The album looks toward the future at how the land in Canada is treated, and how that will affect the landscape, he adds. “It’s a little scary to think things will change, but it’s looking like 200 to 300 years from now, the north will look very different.”
In a sense, the album sends a political message, looking at how the country has become so politically conservative, he says.
“We’re just living in the present and trying to take what we need now as opposed to looking into the future and seeing what we’ll need, and stepping back and doing things now for the future,” he says. “This idea of being kind and treating humans and nature with kindness is what we’d like to see happen.”
He says he sometimes feels powerless against the politicians who make policies that ignore the future, yet a song can change the way people think and shape their lives so they’re not completely powerless.
“In a dream world, I could get back at you through a song,” he says. That’s the idea behind one new track, A Song Is a Weapon, which he calls a parting shot to Prime Minister Stephen Harper.
Many of the new songs sport a clear ’80s influence, which Seligman says has always been a part of the songs, though that has not always been a conscious decision.
“I feel like the more we [write], the more it kind of happens organically. It’s less about thought and more about just what’s coming out of your soul,” he says.
The division of work hasn’t changed since the band’s first release 13 years ago. It all started when Seligman moved into childhood friend and Stars’ vocalist Torquil Campbell’s apartment in New York City, where he would write music while Campbell was out performing.
“He would leave and I would sit there and play around with stuff for hours,” Seligman says. “He would come in and write on top of that.”
The band still uses that writing process on the newest album, though the group also consists of three more musicians: vocalist Amy Millan, guitarist Evan Cranley and drummer Pat McGee.
Generally, they would piece their songs together over several months, Seligman says. But this time, they decided to create just a skeleton for a song before they went into the studio to record it. Throughout one day, they would record it over and over, writing the song as they went.
“We felt like capturing that energy would be a new musical moment for us,” he says. The meat of the song would be completed by the end of the day, though they might retouch some parts or add more elements to the music.
Seligman says it was the most fun he’s had making an album.
“Maybe it’s just maturing a bit more and not worrying about things as much,” he says, adding that he’s been trying to apply that to all aspects of his life.
Seligman recently celebrated his 40th birthday while on tour in the United States.
“I was a little bit worried going into it just because I was turning 40 and I was having a midlife crisis – I probably still am,” he says.
But getting older has helped him become more at ease and less hard on himself, he says.
“I had a blast on my birthday. I was with my family. Stars are my best friends,” he says.
This tour, they’re joined by a new member of the Stars family: singer Millan and guitarist Cranley’s toddler, Delphine. Seligman says it’s amazing to be around the child, who was born March of last year, watching her learn to walk and talk. “You see her slowly growing up and turning into a little human,” he says.

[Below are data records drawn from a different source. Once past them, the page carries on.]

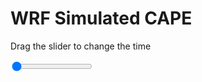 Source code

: <h1>WRF Simulated CAPE</h1>
<p>Drag the slider to change the time</p>

<div class="slidecontainer">
<input oninput='setImage(this)' class="slider" type="range" min="0" max="49" value="0" step="1" />
<img id='img'/>
</div>

<script>
var img = document.getElementById('img');
var img_array = ['/assets/images/wrf/cp_wrfout_d01_2020-04-13_12:00:00.png',
'/assets/images/wrf/cp_wrfout_d01_2020-04-13_13:00:00.png',
'/assets/images/wrf/cp_wrfout_d01_2020-04-13_14:00:00.png',
'/assets/images/wrf/cp_wrfout_d01_2020-04-13_15:00:00.png',
'/assets/images/wrf/cp_wrfout_d01_2020-04-13_16:00:00.png',
'/assets/images/wrf/cp_wrfout_d01_2020-04-13_17:00:00.png',
'/assets/images/wrf/cp_wrfout_d01_2020-04-13_18:00:00.png',
'/assets/images/wrf/cp_wrfout_d01_2020-04-13_19:00:00.png',
'/assets/images/wrf/cp_wrfout_d01_2020-04-13_20:00:00.png',
'/assets/images/wrf/cp_wrfout_d01_2020-04-13_21:00:00.png',
'/assets/images/wrf/cp_wrfout_d01_2020-04-13_22:00:00.png',
'/assets/images/wrf/cp_wrfout_d01_2020-04-13_23:00:00.png',
'/assets/images/wrf/cp_wrfout_d01_2020-04-14_00:00:00.png',
'/assets/images/wrf/cp_wrfout_d01_2020-04-14_01:00:00.png',
'/assets/images/wrf/cp_wrfout_d01_2020-04-14_02:00:00.png',
'/assets/images/wrf/cp_wrfout_d01_2020-04-14_03:00:00.png',
'/assets/images/wrf/cp_wrfout_d01_2020-04-14_04:00:00.png',
'/assets/images/wrf/cp_wrfout_d01_2020-04-14_05:00:00.png',
'/assets/images/wrf/cp_wrfout_d01_2020-04-14_06:00:00.png',
'/assets/images/wrf/cp_wrfout_d01_2020-04-14_07:00:00.png',
'/assets/images/wrf/cp_wrfout_d01_2020-04-14_08:00:00.png',
'/assets/images/wrf/cp_wrfout_d01_2020-04-14_09:00:00.png',
'/assets/images/wrf/cp_wrfout_d01_2020-04-14_10:00:00.png',
'/assets/images/wrf/cp_wrfout_d01_2020-04-14_11:00:00.png',
'/assets/images/wrf/cp_wrfout_d01_2020-04-14_12:00:00.png',
'/assets/images/wrf/cp_wrfout_d01_2020-04-14_13:00:00.png',
'/assets/images/wrf/cp_wrfout_d01_2020-04-14_14:00:00.png',
'/assets/images/wrf/cp_wrfout_d01_2020-04-14_15:00:00.png',
'/assets/images/wrf/cp_wrfout_d01_2020-04-14_16:00:00.png',
'/assets/images/wrf/cp_wrfout_d01_2020-04-14_17:00:00.png',
'/assets/images/wrf/cp_wrfout_d01_2020-04-14_18:00:00.png',
'/assets/images/wrf/cp_wrfout_d01_2020-04-14_19:00:00.png',
'/assets/images/wrf/cp_wrfout_d01_2020-04-14_20:00:00.png',
'/assets/images/wrf/cp_wrfout_d01_2020-04-14_21:00:00.png',
'/assets/images/wrf/cp_wrfout_d01_2020-04-14_22:00:00.png',
'/assets/images/wrf/cp_wrfout_d01_2020-04-14_23:00:00.png',
'/assets/images/wrf/cp_wrfout_d01_2020-04-15_00:00:00.png',
'/assets/images/wrf/cp_wrfout_d01_2020-04-15_01:00:00.png',
'/assets/images/wrf/cp_wrfout_d01_2020-04-15_02:00:00.png',
'/assets/images/wrf/cp_wrfout_d01_2020-04-15_03:00:00.png',
'/assets/images/wrf/cp_wrfout_d01_2020-04-15_04:00:00.png',
'/assets/images/wrf/cp_wrfout_d01_2020-04-15_05:00:00.png',
'/assets/images/wrf/cp_wrfout_d01_2020-04-15_06:00:00.png',
'/assets/images/wrf/cp_wrfout_d01_2020-04-15_07:00:00.png',
'/assets/images/wrf/cp_wrfout_d01_2020-04-15_08:00:00.png',
'/assets/images/wrf/cp_wrfout_d01_2020-04-15_09:00:00.png',
'/assets/images/wrf/cp_wrfout_d01_2020-04-15_10:00:00.png',
'/assets/images/wrf/cp_wrfout_d01_2020-04-15_11:00:00.png',
'/assets/images/wrf/cp_wrfout_d01_2020-04-15_12:00:00.png',];
function setImage(obj)
{
        var value = obj.value;
        img.src = img_array[value];

}
</script>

The baby was born while the band was making the new album.
“It was obviously a very amazing thing to happen to one’s life,” he says, adding that it affected everyone in the band. One of the new songs, Lights Changing Colour, which he calls the most personal track, was written as a message to an older Delphine.
“The song is kind of about the process of having a child and also imagining her growing up and looking at it 15 years down the road,” he says.
After five weeks of touring in the United States, they’ve returned to Canada for a cross-country arena tour with Grammy-nominated Toronto indie band Metric. Stars has worked with Metric in the past – for example, a couple of songs on their early albums feature Metric frontwoman Emily Haines.
“They’re my best friends, and we’re [having] the time of our lives,” Seligman says, adding that this is Stars’ first arena tour. “We might not get to do this ever again. Let’s just enjoy the moment and go on tour with some of our closest friends and see what happens.”
He says performing in an arena is an interesting learning experience. You have to expect that it’s not going to sound the same as it does in a small club.
“You’re kind of overwhelmed by the largeness of it, the epicness of it, and you have to fill the room with your energy,” he says, adding that it’s a fantastic learning experience. “We’ll come away from this having learned a lot and become better performers.”
For more information, visit www.youarestars.com.
The band will perform in Montreal at the Bell Centre on Nov. 21 and at the Air Canada Centre in Toronto on Nov. 24.